Nevertheless, most analysts now figure they’re soon going to be sold through the upcoming DICOM currency market. There’s an ample precedent of this kind of operation, where the government makes dollars available by allowing you to buy bonds for bolivars in Caracas and sell them on for dollars in international markets. Quico’s classic SITME piece from 2011 is a good primer on all that. But times have changed a lot since the good-old days of triple-digit oil prices.
Before this new issue, President Nicolás Maduro had already hatched a couple of ugly ducklings: Pdv ‘26 (Nov-2013) and Pdv ‘24 (May-2014), both of which were mainly used as cannon fodder for the deceased Sicad 2 currency system. They are now famous in the trading community as “low-dollar-price” bonds, a euphemism for almost-worthless: the things trade at about 30% of face value.

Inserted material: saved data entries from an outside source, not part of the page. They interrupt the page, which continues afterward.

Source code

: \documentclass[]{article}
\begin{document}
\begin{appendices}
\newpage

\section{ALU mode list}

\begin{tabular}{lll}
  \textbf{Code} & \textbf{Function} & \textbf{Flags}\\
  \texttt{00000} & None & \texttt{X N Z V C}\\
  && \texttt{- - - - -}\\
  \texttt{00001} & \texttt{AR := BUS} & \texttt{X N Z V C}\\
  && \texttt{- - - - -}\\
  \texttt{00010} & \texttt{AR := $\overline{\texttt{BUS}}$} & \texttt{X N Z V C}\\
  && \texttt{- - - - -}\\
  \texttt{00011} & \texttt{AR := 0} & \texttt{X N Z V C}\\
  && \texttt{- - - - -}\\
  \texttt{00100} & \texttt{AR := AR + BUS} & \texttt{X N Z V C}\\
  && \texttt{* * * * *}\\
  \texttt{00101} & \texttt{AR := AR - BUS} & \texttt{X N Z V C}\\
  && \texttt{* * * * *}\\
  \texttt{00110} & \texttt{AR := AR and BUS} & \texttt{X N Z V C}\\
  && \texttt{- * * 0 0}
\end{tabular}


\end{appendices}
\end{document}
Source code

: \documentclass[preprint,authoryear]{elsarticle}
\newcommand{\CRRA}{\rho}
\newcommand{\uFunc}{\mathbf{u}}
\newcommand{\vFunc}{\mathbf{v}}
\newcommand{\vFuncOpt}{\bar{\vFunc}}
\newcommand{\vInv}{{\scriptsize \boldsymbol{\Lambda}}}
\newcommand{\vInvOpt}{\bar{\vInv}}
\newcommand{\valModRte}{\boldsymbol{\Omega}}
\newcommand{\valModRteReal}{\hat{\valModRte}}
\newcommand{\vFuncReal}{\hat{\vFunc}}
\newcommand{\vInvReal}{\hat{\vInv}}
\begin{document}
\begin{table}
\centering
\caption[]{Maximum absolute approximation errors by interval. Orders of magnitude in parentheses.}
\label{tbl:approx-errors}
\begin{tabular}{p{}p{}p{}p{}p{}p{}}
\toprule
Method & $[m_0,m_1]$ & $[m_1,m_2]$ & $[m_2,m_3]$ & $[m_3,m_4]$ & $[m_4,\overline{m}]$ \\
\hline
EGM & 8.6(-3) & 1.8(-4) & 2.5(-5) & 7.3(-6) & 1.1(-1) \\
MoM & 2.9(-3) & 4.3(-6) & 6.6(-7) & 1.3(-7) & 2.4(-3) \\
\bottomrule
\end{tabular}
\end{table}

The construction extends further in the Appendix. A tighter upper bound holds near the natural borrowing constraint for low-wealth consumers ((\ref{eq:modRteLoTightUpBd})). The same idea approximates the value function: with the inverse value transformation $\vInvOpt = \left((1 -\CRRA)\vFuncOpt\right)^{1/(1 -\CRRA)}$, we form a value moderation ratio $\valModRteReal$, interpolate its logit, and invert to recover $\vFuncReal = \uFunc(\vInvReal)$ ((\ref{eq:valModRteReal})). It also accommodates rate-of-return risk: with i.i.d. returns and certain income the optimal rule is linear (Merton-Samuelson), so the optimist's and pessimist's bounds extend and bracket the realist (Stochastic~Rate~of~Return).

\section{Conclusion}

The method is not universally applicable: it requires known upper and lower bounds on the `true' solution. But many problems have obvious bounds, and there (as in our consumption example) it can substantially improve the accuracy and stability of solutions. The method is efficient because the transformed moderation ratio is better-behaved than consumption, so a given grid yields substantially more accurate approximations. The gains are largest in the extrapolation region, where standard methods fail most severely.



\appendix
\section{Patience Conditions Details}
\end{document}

Pdvsa 22n is set to join those two sooner rather than later in the low-price ranks. But its arrival is coming amid much worse conditions for the state oil company: WTI crude settled at 102$ per barrel the day Pdvsa 24s were issued, and bond yields were on the 13% area.
The saddest part about the inception of the Pdvsa 22 new? It’s a bastard child.
Despite it having an ISIN code – which is sort of like a bond’s cédula de identidad – and sporting this description on a Bloomberg screen que mete la coba…
…this bond has no publicly available prospectus.
That’s extremely unusual: it’s the prospectus that states the terms of the bond in a standardized legal format. Without one, creditors are at the mercy of the debtor’s whims for getting their money back. I’m still yet to meet the first professional investor willing to invest on a bond that has no public records of its terms, let alone a Venezuelan obligation!
I called the Bloomberg help desk to ask where they got the terms they are showing there, and an indian guy awkwardly wrote me that these came from an Offering Circular sent by the bond’s Lead Manager – the investment bank sponsoring the bond issue – but that all info apart from that was “private”. As if that ever stopped anyone else before. A quick search for the bond ISIN through Euroclear shows Citigroup NA was the bank sending that offering memo.
This excess of secrecy around the issue of the bond is really frustrating. It’s also really scary when you start to connect the dots. As Pedro wrote en caliente last week, the Pdvsa 22 new was conceived in a menage-a-trois in the dark between the oil company, the country’s Central Bank and Banco de Venezuela, by far the largest of the state-owned retail banks back at the end of October 2014.
Nobody outside the boards of these three public entities knows who got royally screwed and ended up forking actual dollars in the transaction: either one of the banks might have had to pay Pdvsa in full for the bonds, and ended up on the hook for a massive $2 billion loss. It’s hard to see Banco de Venezuela having the greenbacks on hand to do that in late 2014, and while it’s not outside the realm of possibility for the Central Bank to have conjured up $2 billion out of some secret, bochinche parafiscal bolthole, it’s clear reserves didn’t fall by that much in one day – we would’ve noticed.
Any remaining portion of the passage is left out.